Independent Determination of Solute-Solid Interactions in Phytoextraction

Björn Dreisewerd, Juliane Merz, Gerhard Schembecker, TU Dortmund University, Dortmund, Germany

Phytoextraction is strongly influenced by the solute-solid interactions describing the adsorption/desorption equilibrium at the surface of the plant material. However, standard extraction experiments of plant material do not provide access to this equilibrium as various superimposing effects influence the concentration of the target component in the extract. The equilibrium at the surface is just one part of a sequence of different mass transfer steps during extraction. However, being able to differentiate between these effects is a necessary prerequisite to provide reliable predictive models for phytoextraction enabling to significantly reduce the experimental effort for designing a technical process.

Several dynamic and static procedures for the determination of the solute-solid interactions have been published, but none of them enable to determine the solute-solid interactions independently of other mass transfer steps and extraction phenomena.
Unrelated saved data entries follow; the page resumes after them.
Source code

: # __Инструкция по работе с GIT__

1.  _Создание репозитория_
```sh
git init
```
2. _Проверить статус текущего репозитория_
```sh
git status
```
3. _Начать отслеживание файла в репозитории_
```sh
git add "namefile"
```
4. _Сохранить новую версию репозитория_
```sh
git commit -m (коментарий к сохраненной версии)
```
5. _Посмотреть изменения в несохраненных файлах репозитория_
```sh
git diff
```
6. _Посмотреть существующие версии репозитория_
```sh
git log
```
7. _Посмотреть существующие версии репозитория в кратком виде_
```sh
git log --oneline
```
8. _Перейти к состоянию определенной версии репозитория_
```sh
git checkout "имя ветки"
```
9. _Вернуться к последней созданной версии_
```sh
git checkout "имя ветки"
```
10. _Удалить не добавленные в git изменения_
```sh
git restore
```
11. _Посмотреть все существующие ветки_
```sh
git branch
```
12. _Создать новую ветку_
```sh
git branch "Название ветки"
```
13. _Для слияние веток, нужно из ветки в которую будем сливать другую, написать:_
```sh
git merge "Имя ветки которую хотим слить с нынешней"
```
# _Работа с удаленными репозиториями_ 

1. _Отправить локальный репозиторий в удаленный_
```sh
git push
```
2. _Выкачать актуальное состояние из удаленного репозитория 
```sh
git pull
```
Therefore, misinterpretation of results is most likely.[1]

In this study, two experimental procedures are presented to overcome this gap. Both procedures consist of two steps: first, the production of a completely leached plant material to eliminate the interference of the extraction phenomena and afterwards, adsorption experiments using the completely leached plant material and plant extracts. The first experimental procedure is used for the determination of adsorption isotherms, while the second one allows the independent measurement of the adsorption kinetics. Both experimental procedures were applied to two different model systems, namely artemisinin from Artemisia annua using ethanol, hexane or hexane with 5 mol% of ethyl acetate (referred to as hexane/ethyl acetate in the following) as extraction solvents and steviol glycosides (rebaudioside A and stevioside) from Stevia rebaudiana Bertoni using water.
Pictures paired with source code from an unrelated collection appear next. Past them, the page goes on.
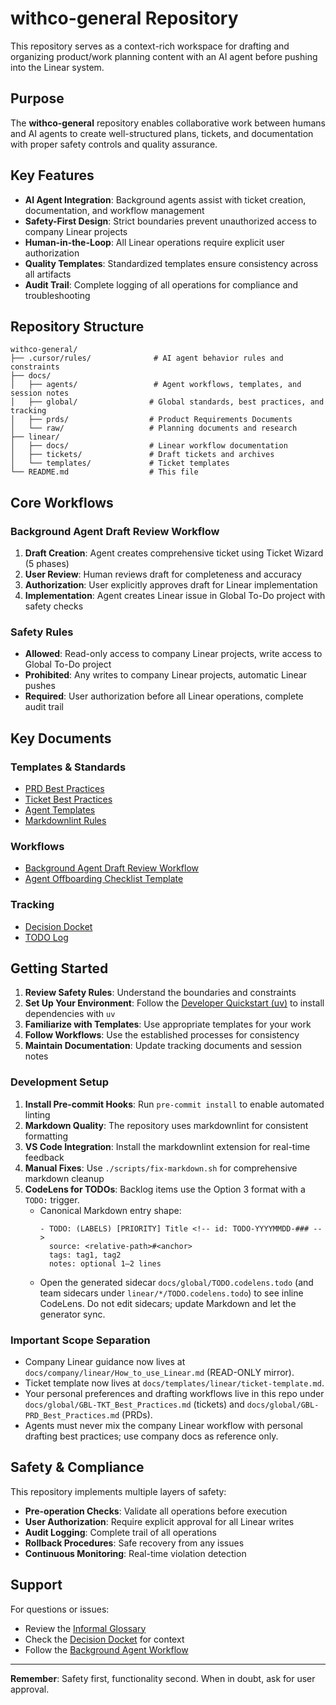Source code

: # withco-general Repository

This repository serves as a context-rich workspace for drafting and organizing product/work planning content with an AI agent before pushing into the Linear system.

## Purpose

The **withco-general** repository enables collaborative work between humans and AI agents to create well-structured plans, tickets, and documentation with proper safety controls and quality assurance.

## Key Features

- **AI Agent Integration**: Background agents assist with ticket creation, documentation, and workflow management
- **Safety-First Design**: Strict boundaries prevent unauthorized access to company Linear projects
- **Human-in-the-Loop**: All Linear operations require explicit user authorization
- **Quality Templates**: Standardized templates ensure consistency across all artifacts
- **Audit Trail**: Complete logging of all operations for compliance and troubleshooting

## Repository Structure

```
withco-general/
├── .cursor/rules/              # AI agent behavior rules and constraints
├── docs/
│   ├── agents/                 # Agent workflows, templates, and session notes
│   ├── global/                # Global standards, best practices, and tracking
│   ├── prds/                  # Product Requirements Documents
│   └── raw/                   # Planning documents and research
├── linear/
│   ├── docs/                  # Linear workflow documentation
│   ├── tickets/               # Draft tickets and archives
│   └── templates/             # Ticket templates
└── README.md                  # This file
```

## Core Workflows

### Background Agent Draft Review Workflow

1. **Draft Creation**: Agent creates comprehensive ticket using Ticket Wizard (5 phases)
2. **User Review**: Human reviews draft for completeness and accuracy
3. **Authorization**: User explicitly approves draft for Linear implementation
4. **Implementation**: Agent creates Linear issue in Global To-Do project with safety checks

### Safety Rules

- **Allowed**: Read-only access to company Linear projects, write access to Global To-Do project
- **Prohibited**: Any writes to company Linear projects, automatic Linear pushes
- **Required**: User authorization before all Linear operations, complete audit trail

## Key Documents

### Templates & Standards

- [PRD Best Practices](docs/global/GBL-PRD_Best_Practices.md)
- [Ticket Best Practices](docs/global/GBL-TKT_Best_Practices.md)
- [Agent Templates](docs/agents/templates/)
- [Markdownlint Rules](docs/global/MARKDOWNLINT_RULES.md)

### Workflows

- [Background Agent Draft Review Workflow](docs/agents/workflows/Background_Agent_Draft_Review_Workflow.md)
- [Agent Offboarding Checklist Template](docs/agents/templates/Offboarding_Checklist_Template.md)

### Tracking

- [Decision Docket](docs/global/Decision_Docket.md)
- [TODO Log](docs/global/TODO_Log.md)

## Getting Started

1. **Review Safety Rules**: Understand the boundaries and constraints
2. **Set Up Your Environment**: Follow the [Developer Quickstart (uv)](docs/global/Developer_Quickstart.md) to install dependencies with `uv`
3. **Familiarize with Templates**: Use appropriate templates for your work
4. **Follow Workflows**: Use the established processes for consistency
5. **Maintain Documentation**: Update tracking documents and session notes

### Development Setup

1. **Install Pre-commit Hooks**: Run `pre-commit install` to enable automated linting
2. **Markdown Quality**: The repository uses markdownlint for consistent formatting
3. **VS Code Integration**: Install the markdownlint extension for real-time feedback
4. **Manual Fixes**: Use `./scripts/fix-markdown.sh` for comprehensive markdown cleanup
5. **CodeLens for TODOs**: Backlog items use the Option 3 format with a `TODO:` trigger.
   - Canonical Markdown entry shape:
     ```text
     - TODO: (LABELS) [PRIORITY] Title <!-- id: TODO-YYYYMMDD-### -->
       source: <relative-path>#<anchor>
       tags: tag1, tag2
       notes: optional 1–2 lines
     ```
   - Open the generated sidecar `docs/global/TODO.codelens.todo` (and team sidecars under `linear/*/TODO.codelens.todo`) to see inline CodeLens. Do not edit sidecars; update Markdown and let the generator sync.

### Important Scope Separation

- Company Linear guidance now lives at `docs/company/linear/How_to_use_Linear.md` (READ-ONLY mirror).
- Ticket template now lives at `docs/templates/linear/ticket-template.md`.
- Your personal preferences and drafting workflows live in this repo under `docs/global/GBL-TKT_Best_Practices.md` (tickets) and `docs/global/GBL-PRD_Best_Practices.md` (PRDs).
- Agents must never mix the company Linear workflow with personal drafting best practices; use company docs as reference only.

## Safety & Compliance

This repository implements multiple layers of safety:

- **Pre-operation Checks**: Validate all operations before execution
- **User Authorization**: Require explicit approval for all Linear writes
- **Audit Logging**: Complete trail of all operations
- **Rollback Procedures**: Safe recovery from any issues
- **Continuous Monitoring**: Real-time violation detection

## Support

For questions or issues:

- Review the [Informal Glossary](docs/global/glossary/INFORMAL-GLOSSARY.md)
- Check the [Decision Docket](docs/global/Decision_Docket.md) for context
- Follow the [Background Agent Workflow](docs/agents/workflows/Background_Agent_Draft_Review_Workflow.md)

---

**Remember**: Safety first, functionality second. When in doubt, ask for user approval.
The results show that artemisinin in ethanolic extracts did not adsorb onto the plant material at any temperature investigated, while for hexane and hexane/ethyl acetate linear adsorption isotherms could be determined. These results fit the expectations based on the solubility of artemisinin in the solvent systems given. The solute-solid interactions determined were validated by predicting the concentrations and accumulated masses of artemisinin in different stages of leaching experiments. This validation showed a good agreement between the experimental and the theoretical data and, therefore, proved the applicability of the experimental procedure.

Regarding the solute-solid interactions of steviol glycosides, Langmuir adsorption isotherms were determined. Since rebaudioside A has an additional β-D-glucopyranosyl group compared to stevioside, the former one is more polar and, thus, adsorbed less onto the plant material’s surface than stevioside in the presence of water. Moreover, adsorption of both rebaudioside A and stevioside strongly depended on temperature. Although adsorption usually is an exothermic process, adsorption of the steviol glycosides increased with increasing temperature. This behavior was most likely caused by solute-solvent interactions, particularly the strength of the hydrogen bond interactions between the steviol glycosides and water, which decrease with increasing temperature. Accordingly, the maximum loading of rebaudioside A was more strongly influenced by the temperature than the maximum loading of stevioside, since rebaudioside A has three additional hydroxyl groups.
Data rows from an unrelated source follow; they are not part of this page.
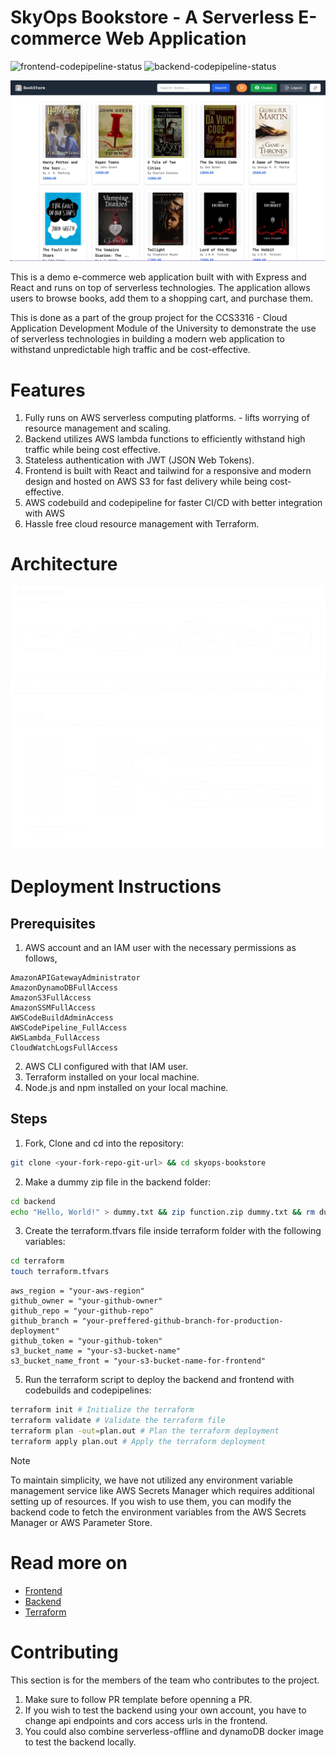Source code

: # SkyOps Bookstore - A Serverless E-commerce Web Application

![frontend-codepipeline-status](https://book-store-skyops-build-badges.s3.us-east-1.amazonaws.com/badges/frontend-build.svg)
![backend-codepipeline-status](https://book-store-skyops-build-badges.s3.us-east-1.amazonaws.com/badges/backend-build.svg)

![preview-skyops-bookstore](./github-assets/preview.webp)

This is a demo e-commerce web application built with with Express and React and runs on top of serverless technologies. The application allows users to browse books, add them to a shopping cart, and purchase them.

This is done as a part of the group project for the CCS3316 - Cloud Application Development Module of the University to demonstrate the use of serverless technologies in building a modern web application to withstand unpredictable high traffic and be cost-effective.

# Features

1. Fully runs on AWS serverless computing platforms. - lifts worrying of resource management and scaling.
2. Backend utilizes AWS lambda functions to efficiently withstand high traffic while being cost effective.
3. Stateless authentication with JWT (JSON Web Tokens).
4. Frontend is built with React and tailwind for a responsive and modern design and hosted on AWS S3 for fast delivery while being cost-effective.
5. AWS codebuild and codepipeline for faster CI/CD with better integration with AWS
5. Hassle free cloud resource management with Terraform.

# Architecture
![design-architecture](./github-assets/architecture.svg)

# Deployment Instructions

## Prerequisites

1. AWS account and an IAM user with the necessary permissions as follows,
```
AmazonAPIGatewayAdministrator
AmazonDynamoDBFullAccess
AmazonS3FullAccess
AmazonSSMFullAccess
AWSCodeBuildAdminAccess
AWSCodePipeline_FullAccess
AWSLambda_FullAccess
CloudWatchLogsFullAccess
```

2. AWS CLI configured with that IAM user.
3. Terraform installed on your local machine.
4. Node.js and npm installed on your local machine.

## Steps

1. Fork, Clone and cd into the repository:
```bash
git clone <your-fork-repo-git-url> && cd skyops-bookstore
```

2. Make a dummy zip file in the backend folder:
```bash
cd backend
echo "Hello, World!" > dummy.txt && zip function.zip dummy.txt && rm dummy.txt
```

3. Create the terraform.tfvars file inside terraform folder with the following variables:

```bash
cd terraform
touch terraform.tfvars
```

```
aws_region = "your-aws-region"
github_owner = "your-github-owner"
github_repo = "your-github-repo"
github_branch = "your-preffered-github-branch-for-production-deployment"
github_token = "your-github-token"
s3_bucket_name = "your-s3-bucket-name"
s3_bucket_name_front = "your-s3-bucket-name-for-frontend"
```

5. Run the terraform script to deploy the backend and frontend with codebuilds and codepipelines:

```bash
terraform init # Initialize the terraform
terraform validate # Validate the terraform file
terraform plan -out=plan.out # Plan the terraform deployment
terraform apply plan.out # Apply the terraform deployment
```

> [!Note]
> To maintain simplicity, we have not utilized any environment variable management service like AWS Secrets Manager which requires additional setting up of resources. If you wish to use them, you can modify the backend code to fetch the environment variables from the AWS Secrets Manager or AWS Parameter Store.

# Read more on

* [Frontend](frontend/README.md)<br>
* [Backend](backend/README.md)<br>
* [Terraform](terraform/README.md)<br>

# Contributing

This section is for the members of the team who contributes to the project.

1. Make sure to follow PR template before openning a PR.
2. If you wish to test the backend using your own account, you have to change api endpoints and cors access urls in the frontend.
3. You could also combine serverless-offline and dynamoDB docker image to test the backend locally.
However, validation of the adsorption isotherms determined was not successful, as the predicted concentrations and accumulated masses of both rebaudioside A and stevioside significantly differed from the experimental data of the leaching experiment compared with. Therefore, the surface of the plant material was analyzed by scanning electron microscopy, disclosing significant changes in the structure of the plant material during extraction. Hence, a changing adsorption behavior could be assumed. This hypothesis was proven by additional adsorption experiments after each stage of extraction, resulting in increasing loads with increasing number of stages, although the liquid concentration decreased.

The experiments performed prove that the experimental procedures proposed allow determining independently the solute-solid interactions in phytoextraction. However, the structure of the plant material has to be monitored in order to exclude changes in the adsorption characteristic due to structural changes of the extraction material.